# Which step is creaky?

The problem is as follows:

Ms. Flor has a 50-step wooden staircase that allows access from the first floor to the second floor. One of the steps creaks when a person stands on it. Diego and Mike are going to climb the first 15 steps. Diego stood on the first step and then climbed to the end jumping two by two. Mike from the floor jumped three steps and back one step, then jumped three steps and back one and so on to the end. In no case was the creaking step heard. What should be the step that creaks in these first 15 ?

The choices given in my book are as follows:

1. 2nd step
2. 10th step
3. 14th step
4. 6th step
5. none of them

I found this question in my puzzles book Reason and Logic from 2000s. This problem seems to be an adaptation from a reprinted copy of the Martin Gardner's Puzzle Carnival of the 70s.

Regarding on how to approach this problem is the part where I'm still stuck, as I'm not sure what jumping "two by two" and "jumping three and back one" means.

I've illustrated my question in the figure below: As it can be seen in the first sketch, Diego starts at the first step and then jumps two by two, leaving two steps untouched between. Then Mike follows him from the floor by jumping three, in other words moving straight to the 4th and then returning to the 3rd.

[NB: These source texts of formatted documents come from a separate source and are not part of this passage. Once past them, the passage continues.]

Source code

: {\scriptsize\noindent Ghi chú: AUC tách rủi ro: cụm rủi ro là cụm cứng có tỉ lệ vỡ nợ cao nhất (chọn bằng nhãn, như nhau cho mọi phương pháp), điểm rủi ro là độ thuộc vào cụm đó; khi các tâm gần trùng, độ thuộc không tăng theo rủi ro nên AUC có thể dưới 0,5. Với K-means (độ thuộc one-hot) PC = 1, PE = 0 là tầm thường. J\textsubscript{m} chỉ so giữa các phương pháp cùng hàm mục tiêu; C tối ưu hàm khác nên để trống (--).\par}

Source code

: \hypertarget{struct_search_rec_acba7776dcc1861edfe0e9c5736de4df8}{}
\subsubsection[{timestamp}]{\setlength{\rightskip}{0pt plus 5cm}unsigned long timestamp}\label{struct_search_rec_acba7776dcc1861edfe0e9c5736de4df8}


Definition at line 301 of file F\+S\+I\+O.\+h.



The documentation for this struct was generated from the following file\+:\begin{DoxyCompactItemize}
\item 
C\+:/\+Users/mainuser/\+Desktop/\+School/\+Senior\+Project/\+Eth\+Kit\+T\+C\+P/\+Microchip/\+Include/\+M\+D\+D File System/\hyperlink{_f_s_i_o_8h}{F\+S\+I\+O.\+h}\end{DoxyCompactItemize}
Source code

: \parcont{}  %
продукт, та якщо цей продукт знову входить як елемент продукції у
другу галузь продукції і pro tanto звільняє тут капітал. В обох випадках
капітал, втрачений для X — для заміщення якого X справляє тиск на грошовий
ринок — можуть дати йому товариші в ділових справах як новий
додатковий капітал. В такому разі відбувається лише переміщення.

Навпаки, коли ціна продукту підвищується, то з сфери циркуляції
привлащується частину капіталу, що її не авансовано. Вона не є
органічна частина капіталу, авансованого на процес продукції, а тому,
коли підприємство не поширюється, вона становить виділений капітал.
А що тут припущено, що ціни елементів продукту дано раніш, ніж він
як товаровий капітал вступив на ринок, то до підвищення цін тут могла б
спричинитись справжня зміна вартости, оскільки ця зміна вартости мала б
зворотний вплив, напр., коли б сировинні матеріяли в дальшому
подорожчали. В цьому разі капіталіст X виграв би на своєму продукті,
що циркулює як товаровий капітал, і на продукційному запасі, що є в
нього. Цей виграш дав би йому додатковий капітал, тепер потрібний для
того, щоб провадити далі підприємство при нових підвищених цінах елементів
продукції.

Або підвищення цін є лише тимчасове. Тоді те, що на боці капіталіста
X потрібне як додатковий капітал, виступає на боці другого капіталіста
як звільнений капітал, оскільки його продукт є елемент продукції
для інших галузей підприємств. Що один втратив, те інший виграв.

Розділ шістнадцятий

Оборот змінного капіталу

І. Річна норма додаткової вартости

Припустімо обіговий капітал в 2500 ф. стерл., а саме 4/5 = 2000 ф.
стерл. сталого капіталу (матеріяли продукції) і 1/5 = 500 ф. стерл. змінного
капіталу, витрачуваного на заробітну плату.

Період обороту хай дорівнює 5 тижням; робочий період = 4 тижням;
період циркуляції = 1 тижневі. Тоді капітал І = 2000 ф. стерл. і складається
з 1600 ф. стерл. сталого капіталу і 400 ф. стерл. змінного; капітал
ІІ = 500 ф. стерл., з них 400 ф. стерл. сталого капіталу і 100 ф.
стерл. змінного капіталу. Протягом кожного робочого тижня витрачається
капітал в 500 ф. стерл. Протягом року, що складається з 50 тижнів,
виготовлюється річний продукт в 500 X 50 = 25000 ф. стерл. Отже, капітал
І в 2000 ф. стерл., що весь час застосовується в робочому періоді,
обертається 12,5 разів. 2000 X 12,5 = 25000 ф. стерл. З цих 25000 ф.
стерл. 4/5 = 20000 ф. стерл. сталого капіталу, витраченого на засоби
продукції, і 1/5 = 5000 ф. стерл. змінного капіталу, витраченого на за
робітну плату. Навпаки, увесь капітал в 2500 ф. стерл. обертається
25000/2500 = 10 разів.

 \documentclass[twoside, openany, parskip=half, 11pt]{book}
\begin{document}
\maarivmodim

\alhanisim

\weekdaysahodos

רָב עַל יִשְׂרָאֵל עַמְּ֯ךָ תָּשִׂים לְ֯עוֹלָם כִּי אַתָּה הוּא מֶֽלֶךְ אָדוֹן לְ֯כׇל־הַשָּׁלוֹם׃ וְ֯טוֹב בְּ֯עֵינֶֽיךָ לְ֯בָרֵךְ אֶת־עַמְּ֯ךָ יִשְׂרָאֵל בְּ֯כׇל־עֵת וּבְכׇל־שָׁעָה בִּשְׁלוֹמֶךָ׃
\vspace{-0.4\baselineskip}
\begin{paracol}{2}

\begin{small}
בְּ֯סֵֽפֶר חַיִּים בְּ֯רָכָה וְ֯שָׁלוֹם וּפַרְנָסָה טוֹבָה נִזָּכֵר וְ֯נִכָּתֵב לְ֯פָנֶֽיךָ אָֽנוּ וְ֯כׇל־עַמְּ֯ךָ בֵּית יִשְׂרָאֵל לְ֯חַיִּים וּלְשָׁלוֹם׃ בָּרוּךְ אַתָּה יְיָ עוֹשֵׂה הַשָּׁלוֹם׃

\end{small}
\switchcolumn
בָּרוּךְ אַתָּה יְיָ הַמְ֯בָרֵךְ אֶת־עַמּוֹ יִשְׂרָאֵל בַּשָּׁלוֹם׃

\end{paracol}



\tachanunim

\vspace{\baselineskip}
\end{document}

In this scenario, the only steps left untouched are the 2nd and the next three. These are, 5, 8, 11 and 14. Thus any of those can be the step being asked.

My other interpretation is the second row of images. Diego stands on the first step and then jumps not to the 4th but instead to the 3rd step, and he goes on and on, always landing in the odd steps.

Mike follows him but instead of jumping forward three and back one, and landing on the 4th step as indicated in the first picture, he would land on the 3rd step and then back to the 2nd step. Then he would repeat this sequence, and along with Diego, no step is left untouched and since no creak was heard then it meant that such step is not among those 15 steps.

But this is not the answer according to my book. What went wrong in my analysis? Please include a diagram in your answer, but more importantly, a detailed step by step (no pun intended) solution. There's one more thing which I'm curious. Could had this been modeled by a series?

Initially I thought it would follow:

$$t_n=a_{1}+(n-1)3=1+(n-1)3=3n-2$$

for Diego. But for Mike it would be different and I don't think it could be modeled using an arithmetic series. Would this approach be any help? The problem is only about 15 steps, and making an extended drawing for all 50 steps seems impractical.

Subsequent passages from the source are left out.